In short, what is now a subjective concept needs to become more objective, and based on sound science. Therefore, a number of reforms seem to be in order:

  • All regulatory decisions must be based on sound science, as opposed to personal or consumer preference. Decisions must be made on objective information, and cannot be arbitrary.
  • The marketing of USDA organic foods must be consistent with the criteria for organic foods and the USDA should have authority to prevent false and misleading advertising, similar to the Food and Drug Administration (FDA) and the Federal Trade Commission.
  • The Organic Program should require a water reduction plan in order to be more sustainable. Israel, for example, makes extensive use of drip irrigation for all of agriculture and it is powered by solar energy. NOP should put a premium on water reduction to be sustainable. 
  • The cost and complexities associated with organic certification process should be reviewed so it is not a barrier to entry.
  • The criteria for serving on the NOSB should be reviewed and strengthened.
  • The criteria for organic designation should be limited to farming practices, and never duplicate the efforts of other regulatory bodies. In particular, the NOSB should leave the issue of food ingredient safety to the FDA.
  • Finally, the USDA Agriculture Marketing Service will need to establish the Bioengineered Food Disclosure Program while also updating the National Organic Program….a formidable task.

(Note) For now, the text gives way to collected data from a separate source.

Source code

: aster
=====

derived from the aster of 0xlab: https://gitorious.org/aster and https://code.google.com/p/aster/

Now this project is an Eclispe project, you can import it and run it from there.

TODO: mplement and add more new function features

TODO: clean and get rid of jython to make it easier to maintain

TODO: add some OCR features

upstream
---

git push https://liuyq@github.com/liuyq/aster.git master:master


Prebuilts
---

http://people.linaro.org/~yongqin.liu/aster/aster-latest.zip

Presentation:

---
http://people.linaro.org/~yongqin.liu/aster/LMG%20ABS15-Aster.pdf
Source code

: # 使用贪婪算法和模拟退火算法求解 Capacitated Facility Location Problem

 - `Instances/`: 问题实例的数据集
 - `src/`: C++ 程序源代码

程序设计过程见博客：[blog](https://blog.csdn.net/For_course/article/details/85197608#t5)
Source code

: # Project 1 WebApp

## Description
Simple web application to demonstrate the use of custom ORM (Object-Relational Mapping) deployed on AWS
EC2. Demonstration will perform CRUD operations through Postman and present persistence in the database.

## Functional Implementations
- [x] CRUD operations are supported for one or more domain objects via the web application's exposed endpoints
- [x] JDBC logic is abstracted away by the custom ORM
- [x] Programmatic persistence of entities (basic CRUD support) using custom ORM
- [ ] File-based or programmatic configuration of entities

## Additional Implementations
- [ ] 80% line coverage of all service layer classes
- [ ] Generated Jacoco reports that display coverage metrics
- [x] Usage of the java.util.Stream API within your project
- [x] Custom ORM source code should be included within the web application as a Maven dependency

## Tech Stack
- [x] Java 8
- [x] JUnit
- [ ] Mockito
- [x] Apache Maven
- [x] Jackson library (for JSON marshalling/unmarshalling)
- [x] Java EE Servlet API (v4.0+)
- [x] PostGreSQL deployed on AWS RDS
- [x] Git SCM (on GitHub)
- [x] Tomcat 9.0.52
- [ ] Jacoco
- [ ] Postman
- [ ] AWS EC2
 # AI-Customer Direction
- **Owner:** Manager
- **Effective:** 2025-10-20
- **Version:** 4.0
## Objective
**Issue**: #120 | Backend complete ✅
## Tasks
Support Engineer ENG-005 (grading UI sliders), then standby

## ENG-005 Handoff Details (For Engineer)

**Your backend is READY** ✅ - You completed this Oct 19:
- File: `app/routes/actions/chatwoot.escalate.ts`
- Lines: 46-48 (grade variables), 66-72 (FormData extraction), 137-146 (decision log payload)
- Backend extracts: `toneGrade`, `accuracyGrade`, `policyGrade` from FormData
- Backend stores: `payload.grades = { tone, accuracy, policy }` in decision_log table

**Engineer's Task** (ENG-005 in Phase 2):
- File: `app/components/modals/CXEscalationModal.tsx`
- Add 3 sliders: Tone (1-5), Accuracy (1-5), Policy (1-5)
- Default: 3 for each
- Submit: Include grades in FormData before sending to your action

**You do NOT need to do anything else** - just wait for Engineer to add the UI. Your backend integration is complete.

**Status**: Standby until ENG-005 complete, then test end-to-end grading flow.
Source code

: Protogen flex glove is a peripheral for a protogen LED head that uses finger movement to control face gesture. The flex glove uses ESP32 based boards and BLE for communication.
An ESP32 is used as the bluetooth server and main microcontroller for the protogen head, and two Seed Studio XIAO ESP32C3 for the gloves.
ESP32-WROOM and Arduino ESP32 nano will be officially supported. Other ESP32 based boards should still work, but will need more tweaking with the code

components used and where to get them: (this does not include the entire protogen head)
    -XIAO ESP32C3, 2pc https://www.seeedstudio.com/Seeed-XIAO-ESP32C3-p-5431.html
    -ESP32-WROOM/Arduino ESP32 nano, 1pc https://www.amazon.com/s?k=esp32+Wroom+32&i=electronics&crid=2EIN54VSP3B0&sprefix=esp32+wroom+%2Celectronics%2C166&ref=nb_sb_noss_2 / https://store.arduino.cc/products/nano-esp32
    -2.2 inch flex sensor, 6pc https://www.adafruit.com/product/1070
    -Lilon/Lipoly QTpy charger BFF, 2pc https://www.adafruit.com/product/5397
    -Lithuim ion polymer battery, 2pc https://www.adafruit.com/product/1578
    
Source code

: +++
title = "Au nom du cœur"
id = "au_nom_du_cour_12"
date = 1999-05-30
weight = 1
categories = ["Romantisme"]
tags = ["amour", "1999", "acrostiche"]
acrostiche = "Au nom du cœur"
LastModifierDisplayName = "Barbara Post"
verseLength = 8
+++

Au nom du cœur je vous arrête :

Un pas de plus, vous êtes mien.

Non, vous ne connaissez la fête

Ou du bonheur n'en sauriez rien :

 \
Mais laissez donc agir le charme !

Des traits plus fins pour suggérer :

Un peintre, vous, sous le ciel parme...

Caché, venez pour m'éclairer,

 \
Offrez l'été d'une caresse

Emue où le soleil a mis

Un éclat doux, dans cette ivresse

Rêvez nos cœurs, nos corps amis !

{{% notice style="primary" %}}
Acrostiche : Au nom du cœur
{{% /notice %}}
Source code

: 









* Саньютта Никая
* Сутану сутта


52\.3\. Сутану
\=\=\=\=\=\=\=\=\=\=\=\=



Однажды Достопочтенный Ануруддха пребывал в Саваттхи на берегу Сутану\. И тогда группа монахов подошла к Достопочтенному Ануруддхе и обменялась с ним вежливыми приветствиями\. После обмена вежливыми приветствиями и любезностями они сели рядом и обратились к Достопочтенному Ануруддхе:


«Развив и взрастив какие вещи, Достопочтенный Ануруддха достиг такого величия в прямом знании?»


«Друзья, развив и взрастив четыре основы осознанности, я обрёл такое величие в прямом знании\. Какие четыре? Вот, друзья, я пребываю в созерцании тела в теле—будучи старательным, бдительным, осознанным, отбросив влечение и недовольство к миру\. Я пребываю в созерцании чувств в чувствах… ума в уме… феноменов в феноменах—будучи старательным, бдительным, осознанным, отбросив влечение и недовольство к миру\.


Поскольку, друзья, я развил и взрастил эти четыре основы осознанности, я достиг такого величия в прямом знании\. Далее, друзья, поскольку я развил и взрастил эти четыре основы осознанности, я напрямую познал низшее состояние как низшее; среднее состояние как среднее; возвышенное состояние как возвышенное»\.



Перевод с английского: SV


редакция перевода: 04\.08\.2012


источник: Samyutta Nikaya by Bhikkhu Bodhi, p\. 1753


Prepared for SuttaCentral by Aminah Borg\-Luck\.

Look what happened recently with carrageenan, a food ingredient derived from naturally occurring red seaweed, which has long been considered one of “nature’s perfect stabilizers.” Carrageenan is certified as kosher, halal, gluten-free, and is commonly used in vegetarian diets and lifestyles. There is a scientific consensus regarding its safety, as confirmed by the World Health Organization, FDA and regulatory bodies in Europe, Japan, Brazil…among others. Moreover, carrageenan has been approved as a non-synthetic allowed in organic foods for over a decade now.

However, the NOSB voted at its last meeting in October to recommend that USDA remove the ingredient from the list of substances that are approved for organic foods. The NOSB members made this recommendation, while recognizing that carrageenan is safe, based on their perception of “consumer demand.”

USDA must now decide whether or not to accept the NOSB recommendation.  The Department faces a difficult decision in which they must choose between sound science and its own advisory body. This Hobson’s choice has been created by a deficient statute, deficient regulations and an advisory committee composed of individuals without sufficient scientific training and discipline.

And looking ahead this year, in 2017, there is a new controversy in the organic industry over hydroponics, the technique of growing plants without soil. The debate gets at the very heart of what it means to be “organic,” and may change the organic foods available to grocery store shoppers. The NOSB is scheduled to take up the issue and make its recommendation to USDA. It is unclear what will be the basis of their decision.

Proven evidence gleaned from rigorous scientific inquiry must remain the key factor in the regulatory review and decision-making process for all programs, including the USDA Organic Program. That is especially true when it comes to judgments affecting the health and well-being of Americans, and something as essential as the quality and safety of our food supply.

As part of drafting a new Farm Bill in the 115th Congress, the House and Senate Agriculture Committees should take note of the recommendation of the Freedom Caucus, and thoroughly review the National Organic Program.